Experimentada a crueza do mundo, as crueldades vãs, sem vantagens ou ganhos, era para o coração cansar de apanhar, parar de sangrar, estancar, se acostumar. Ainda conservaria as dores, as lembranças. Ainda empalideceria ao ouvir passos, ainda tremeria com aquela voz, mas, aos poucos, secaria a fonte.
O cansaço deveria fazer algum efeito, anestesiar, desmoronar os castelos de sonhos, das cartas não escritas, das não respondidas. As pedras dos caminhos deveriam quebrar o restante dos sentimentos, juntar-se aos pedaços de mim no chão, misturar as peças do quebra-cabeça da vida e me fazer parar.
Depois da badalada do relógio na madruga fria e insone eu deveria só dormir. Deveria desistir das camuflagens noturnas, mas ainda sinto que as tristezas não se encerram e que eu não sei para onde irão, mas me abandonarão.
Eu sei que deveria deixar tudo voando, tudo sair pela janela, tudo explodir em migalhas, mas, diante dos quadros estáticos, eu passo, pinto a vida, sou tinta e mesmo sabendo que as palavras não pousarão em seus ouvidos, que as saudades vãs não lhe tocarão a pele, resistirei.
Eu sei que deveria apagar tantas coisas entre nomes e telefones, mas as lembranças não irão junto, então, as faço coleção e as deixo aqui, se (de)morando em mim, partes minhas, histórias minhas, lamentos meus, chuva de verão na vidraça de meus olhos-paisagem.
Eu sei que deveria cessar o canto-pranto-grito, mas ainda sobra fôlego para chegar até o fim do caminho, onde os ecos do passado se calam e o oco do peito se preenche com a esperança madura de quem soube engolir o azedo-verde.

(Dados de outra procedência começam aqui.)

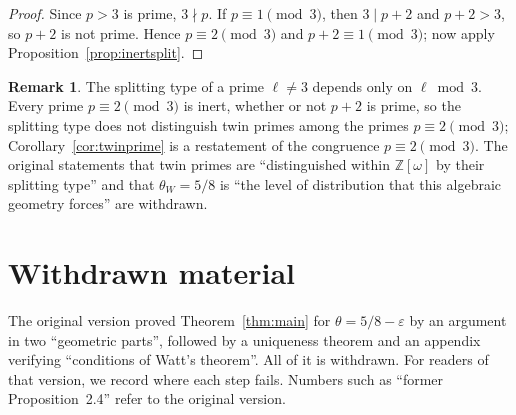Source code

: \documentclass[12pt]{amsart}
\theoremstyle{plain}
\theoremstyle{definition}
\newtheorem{remark}[theorem]{Remark}
\newcommand{\Z}{\mathbb{Z}}
\newcommand{\Zomega}{\Z[\omega]}
\begin{document}
\begin{proof}
Since $p > 3$ is prime, $3 \nmid p$. If $p \equiv 1 \pmod 3$, then
$3 \mid p + 2$ and $p + 2 > 3$, so $p + 2$ is not prime. Hence
$p \equiv 2 \pmod 3$ and $p + 2 \equiv 1 \pmod 3$; now apply
Proposition~\ref{prop:inertsplit}.
\end{proof}

\begin{remark}
The splitting type of a prime $\ell \neq 3$ depends only on $\ell \bmod 3$.
Every prime $p \equiv 2 \pmod 3$ is inert, whether or not $p + 2$ is prime,
so the splitting type does not distinguish twin primes among the primes
$p \equiv 2 \pmod 3$; Corollary~\ref{cor:twinprime} is a restatement of the
congruence $p \equiv 2 \pmod 3$. The original statements that twin primes are
``distinguished within $\Zomega$ by their splitting type'' and that
$\theta_W = 5/8$ is ``the level of distribution that this algebraic geometry
forces'' are withdrawn.
\end{remark}

\section{Withdrawn material}
\label{sec:withdrawn}

The original version proved Theorem~\ref{thm:main} for
$\theta = 5/8 - \varepsilon$ by an argument in two ``geometric parts'',
followed by a uniqueness theorem and an appendix verifying ``conditions of
Watt's theorem''. All of it is withdrawn. For readers of that version, we
record where each step fails. Numbers such as ``former Proposition~2.4''
refer to the original version.
\end{document}
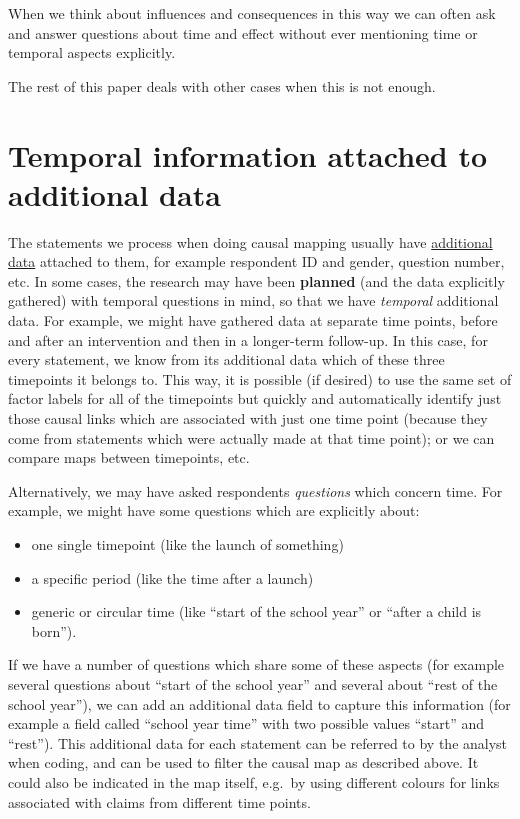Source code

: \documentclass[
]{book}
\begin{document}
When we think about influences and consequences in this way we can often ask and answer questions about time and effect without ever mentioning time or temporal aspects explicitly.

The rest of this paper deals with other cases when this is not enough.

\hypertarget{temporal-information-attached-to-additional-data}{%
\section{Temporal information attached to additional data}\label{temporal-information-attached-to-additional-data}}

The statements we process when doing causal mapping usually have \href{https://causalmapdocumentation.blot.im/search?q=additional+data}{additional data} attached to them, for example respondent ID and gender, question number, etc. In some cases, the research may have been \textbf{planned} (and the data explicitly gathered) with temporal questions in mind, so that we have \emph{temporal} additional data. For example, we might have gathered data at separate time points, before and after an intervention and then in a longer-term follow-up. In this case, for every statement, we know from its additional data which of these three timepoints it belongs to. This way, it is possible (if desired) to use the same set of factor labels for all of the timepoints but quickly and automatically identify just those causal links which are associated with just one time point (because they come from statements which were actually made at that time point); or we can compare maps between timepoints, etc.

Alternatively, we may have asked respondents \emph{questions} which concern time. For example, we might have some questions which are explicitly about:

\begin{itemize}
\item
  one single timepoint (like the launch of something)
\item
  a specific period (like the time after a launch)
\item
  generic or circular time (like ``start of the school year'' or ``after a child is born'').
\end{itemize}

If we have a number of questions which share some of these aspects (for example several questions about ``start of the school year'' and several about ``rest of the school year''), we can add an additional data field to capture this information (for example a field called ``school year time'' with two possible values ``start'' and ``rest''). This additional data for each statement can be referred to by the analyst when coding, and can be used to filter the causal map as described above. It could also be indicated in the map itself, e.g.~by using different colours for links associated with claims from different time points.
\end{document}
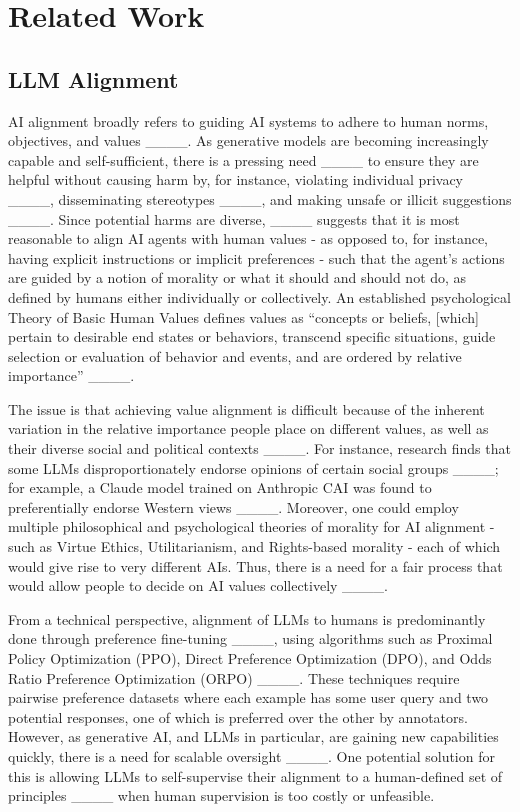 \section{Related Work}
\subsection{LLM Alignment}
AI alignment broadly refers to guiding AI systems to adhere to human norms, objectives, and values ____. As generative models are becoming increasingly capable and self-sufficient, there is a pressing need ____ to ensure they are helpful without causing harm by, for instance, violating individual privacy ____, disseminating stereotypes ____, and making unsafe or illicit suggestions ____. Since potential harms are diverse, ____ suggests that it is most reasonable to align AI agents with human values  - as opposed to, for instance, having explicit instructions or implicit preferences - such that the agent's actions are guided by a notion of morality or what it should and should not do, as defined by humans either individually or collectively. An established psychological  Theory of Basic Human Values defines values as ``concepts or beliefs, [which] pertain to desirable end states or 
behaviors, transcend specific situations, guide selection or evaluation of 
behavior and events, and are ordered by relative importance'' ____. 

The issue is that achieving value alignment is difficult because of the inherent variation in the relative importance people place on different values, as well as their diverse social and political contexts ____. For instance, research finds that some LLMs disproportionately endorse opinions of certain social groups ____; for example, a Claude model  trained on Anthropic CAI was found to preferentially endorse Western views ____. Moreover, one could employ multiple philosophical and psychological theories of morality for AI alignment - such as Virtue Ethics, Utilitarianism, and Rights-based morality - each of which would give rise to very different AIs. Thus, there is a need for a fair process that would allow people to decide on AI values collectively ____.

From a technical perspective, alignment of LLMs to humans is predominantly done through preference fine-tuning ____, using algorithms such as Proximal Policy Optimization (PPO), Direct Preference Optimization (DPO), and Odds Ratio Preference Optimization (ORPO) ____. These techniques require pairwise preference datasets where each example has some user query and two potential responses, one of which is preferred over the other by annotators. However, as generative AI, and LLMs in particular, are gaining new capabilities quickly, there is a need for scalable oversight ____. One potential solution for this is allowing LLMs to self-supervise their alignment to a human-defined set of principles ____ when human supervision is too costly or unfeasible.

Deveria ser tudo pluma, mas o ar é denso quando não se aprende a respirar e só agora, sem ter as mãos atadas às suas é que toco o chão quando salto do céu, quando meu vestido paraquedas estaciona no chão do quarto.

sábado, 2 de setembro de 2017

Infindável




Olhava o relógio tão fixa quanto uma estrela na imensidão. Sentia e não sabia explicar. Era longa como as voltas dos ponteiros. Era curto o tempo diante de tudo o que sentia.
Imensurável tempo. Imensurável sentimento. Parecia dor de si mesma. Parecia prisão, aquele corpo que a obrigava ser entre linhas bem determinadas: retas paralelas, alongadas pernas e braços. Algumas curvas, convite para mãos e toques aveludados. Era, assim, uma prisão comum como todos os outros corpos que conhecia. Mas tinha, em si mesma, ganas de liberdade.
Diante do relógio, sabia que tudo era eterno porque se estendia além do instante marcado pelos ponteiros e sabia que sentia muito mais do que podia pontuar.
Sorvia da noite os afagos que desconhecia em realidade. Imaginava-se entre braços, dedos tocando seus pensamentos enquanto pairava na imensidão da cama envolta de breu. Imaginava-se alada, acolhida, amada e na melhor de todas as noites, embriagada de um amor que lhe sobressaía ao peito, selvagem, como seu coração indomável e, por isso, solitário.            

Sentia pena de si mesma por experimentar a solidão. Amava-se ainda mais por saber-se livre. Orgulhava-se por conseguir equilibrar-se na valsa que a vida era, com suas voltas e caprichos e ela ali, ritmada pelos ponteiros marcando um tempo (in)findo.

sexta-feira, 1 de setembro de 2017

Poço sem Fundo



Estou num poço sem fundo chamado noite. A luz foi aprisionada em algum lugar desse poço.
À sua beira, tento, em vão, salvar os resquícios de luz que me acalmam. Não toco a água nem vejo o fundo.
Ao longe há uma moeda disforme, agitada como meus pensamentos. É uma projeção ilusória, mas me encanta. No fundo do poço mora a lua ou é lá que eu, por engano, descobrirei que a vida é um sopro?
Estou à beira do poço que engoliu a luz e a aprisionou. À beira da noite que me enfeitiçou. Que faço eu, Moura sem encantos, para dissipar o breu?
Sou parte do vazio que ecoa nesse poço: os luzeiros do céu embelezam, mas também se apagam. É a certeza de que há um ciclo prefeito em todas as coisas e que a função do homem é nascer-buscar-morrer como o dia. Como a noite.
Estou à beira dos limites de água e céu, despedindo-me da terra. E eu tenho fome. E eu tenho sede. Quero engolir metade do mundo de uma vez só e devolver a luz ao céu...
Quero beber toda essa água que teima em afogar as mágoas e sufocar-me só daquilo que é bom.                       

Estou à beira da noite, mas já ouço o dia. Encontrei a palidez da primeira Estrela despertar e estendi-lhe a mão. Vamos juntas rasgar o céu e viver de luminosidades quase sonoras.